My wife, Shirley, came out of the living-room as a burglar was coming downstairs. "Ah ha," he said, and with my Canon 70lxi camera and Sony videocam slung round his neck carried on walking past her through the hall. He opened the front door and went out,closing it behind him.
"Why didn't you you say anything to him?" I asked my wife when I got home. "Like what?" Shirley asked. "You could have said, `Excuse me, could you take my photograph?' Or, better still, `Would you like me to take your photograph?' "
Apart from the cameras, he had also taken Shirley's new mobile phone. "It's the portable phone of the year," the salesman had said, and how right he was.
I rang her number. It was engaged. I rang again. A man answered. "Can you hang on a minute, he said. "I'm on the other line." I hung on for our burglar.
Two minutes later he came back on the line. "Sorry about that," he said, "but I'm making a video."
"Let me guess," I said. "You're using a Sony 70le camcorder."
"How do you know that ?" he asked.
"Because you just stole it from my house," I said.
Our burglar hung up on me.
I sat down and reached for an insurance claim form. We keep them next to the burglar alarm. My broker always sends me a dozen at a time.

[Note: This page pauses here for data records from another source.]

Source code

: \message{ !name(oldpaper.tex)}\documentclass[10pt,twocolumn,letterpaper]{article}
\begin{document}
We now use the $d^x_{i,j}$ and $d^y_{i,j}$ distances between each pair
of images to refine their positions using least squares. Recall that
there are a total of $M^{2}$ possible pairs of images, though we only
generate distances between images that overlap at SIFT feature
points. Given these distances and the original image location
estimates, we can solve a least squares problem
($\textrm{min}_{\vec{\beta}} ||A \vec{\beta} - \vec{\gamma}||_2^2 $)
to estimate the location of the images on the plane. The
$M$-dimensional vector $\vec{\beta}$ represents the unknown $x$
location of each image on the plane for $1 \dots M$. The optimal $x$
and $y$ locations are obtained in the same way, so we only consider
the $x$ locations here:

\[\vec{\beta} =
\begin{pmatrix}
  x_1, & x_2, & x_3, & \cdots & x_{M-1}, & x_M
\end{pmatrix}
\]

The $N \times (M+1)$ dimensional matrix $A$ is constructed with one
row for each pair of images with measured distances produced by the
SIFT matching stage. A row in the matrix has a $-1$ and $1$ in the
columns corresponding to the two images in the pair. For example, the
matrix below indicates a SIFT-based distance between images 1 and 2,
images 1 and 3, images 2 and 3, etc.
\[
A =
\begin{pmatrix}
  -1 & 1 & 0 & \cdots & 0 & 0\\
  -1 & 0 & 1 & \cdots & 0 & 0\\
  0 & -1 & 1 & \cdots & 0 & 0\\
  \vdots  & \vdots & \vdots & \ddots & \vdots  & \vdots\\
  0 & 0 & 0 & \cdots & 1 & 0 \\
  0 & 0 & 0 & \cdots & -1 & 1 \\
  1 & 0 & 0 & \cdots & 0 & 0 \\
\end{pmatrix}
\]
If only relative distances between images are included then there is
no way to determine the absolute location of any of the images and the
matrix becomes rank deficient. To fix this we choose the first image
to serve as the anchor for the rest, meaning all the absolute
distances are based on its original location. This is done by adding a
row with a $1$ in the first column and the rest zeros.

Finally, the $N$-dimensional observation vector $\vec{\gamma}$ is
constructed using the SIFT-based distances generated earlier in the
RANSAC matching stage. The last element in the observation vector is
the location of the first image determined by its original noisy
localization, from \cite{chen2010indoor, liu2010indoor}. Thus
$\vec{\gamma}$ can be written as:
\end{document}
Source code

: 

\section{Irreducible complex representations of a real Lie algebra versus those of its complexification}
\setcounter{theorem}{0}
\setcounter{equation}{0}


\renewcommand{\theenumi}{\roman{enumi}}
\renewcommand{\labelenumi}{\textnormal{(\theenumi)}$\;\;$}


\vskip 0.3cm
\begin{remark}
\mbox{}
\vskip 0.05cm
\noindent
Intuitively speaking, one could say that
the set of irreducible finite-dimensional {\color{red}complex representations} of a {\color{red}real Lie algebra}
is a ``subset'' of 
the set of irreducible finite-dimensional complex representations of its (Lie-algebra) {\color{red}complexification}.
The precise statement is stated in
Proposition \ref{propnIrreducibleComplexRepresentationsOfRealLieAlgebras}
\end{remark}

The last delivery came with a note: "Try and make this lot last till the end of the year. We are running out of forms." It was dated 20 November.
"Don't worry, darling," Shirley said. "It could have been a lot worse, couldn't it."
"Yes, I suppose you're right," I said. "He could have taken my mobile phone as well."
"Actually, I meant I could have been attacked or raped," she said.
The next morning I found my car had been broken into, again; the third time in a year. I had forgotten to put the alarm on. I think there is a psychic car thief active in west London. I had taken out the radio-cassette player, but I had put my remaining camera in the glove compartment. I had thought it would be safer there than in the house.
It looked like a small tornado had spent the night in my car. Incredibly, the thief had left his own door-keys and a can opener in a little wallet among the debris on the floor. He'd probably had a few friends in for drinks. Unfortunately, he didn't leave his name and address inside.
He had opened the boot but, amazingly, hadn't taken my new set of golf clubs and trolley. I suppose he thought that pushing a set of golf clubs down Ladbroke Grove at 4am might have aroused the suspicions of the police. (From my experience of the local constabulary, I would have given him a 50-50 chance.)
"Good morning, officer, you don't know where the first tee is by any chance?"
"I'm sorry, sir, I don't play golf myself, but enjoy your game."
The next day it was goodbye to London and away for a weekend in the country. Early the next morning, I scraped the ice off the windscreen with a CD. It snapped in two. I didn't care. I'd gone right off Phil Collins since I read he'd faxed his wife to tell her he was leaving her for some stunning 18-year-old heiress model. Why couldn't he have a stand-up, face-to-face screaming row that the whole street could hear, and got all his suits cut up like the rest of us?
I had put my portable phone on the car roof while I was scraping the ice away.
As we got on to the A22 at Purley, I remembered where I'd left it and screeched to a halt.
I got out and stared at the roof for two or three minutes. I ran my hand over it. I couldn't believe it wasn't there. It had fallen off. "Don't even think about it. Get back in the car," Shirley ordered just as I was contemplating retracing my route by crawling the 12 miles back to Holland Park on my hands and knees.
Trying to unwind later over a pint at the Griffin in Fletching, East Sussex, I read in the paper about a lady in Lagos who had been confronted by four armed robbers in her house who demanded the keys to her Mercedes. She went off to get them, came back with a machine gun and shot the lot of them dead.
"She did a nice job," the local police chief said. Well, I've got a seven-year-old Mercedes, and I've been burgled three years running. On Monday I'm going round to see our Neighbourhood Watch Crime Prevention officer at Notting Hill police station aboutgetting an Uzi.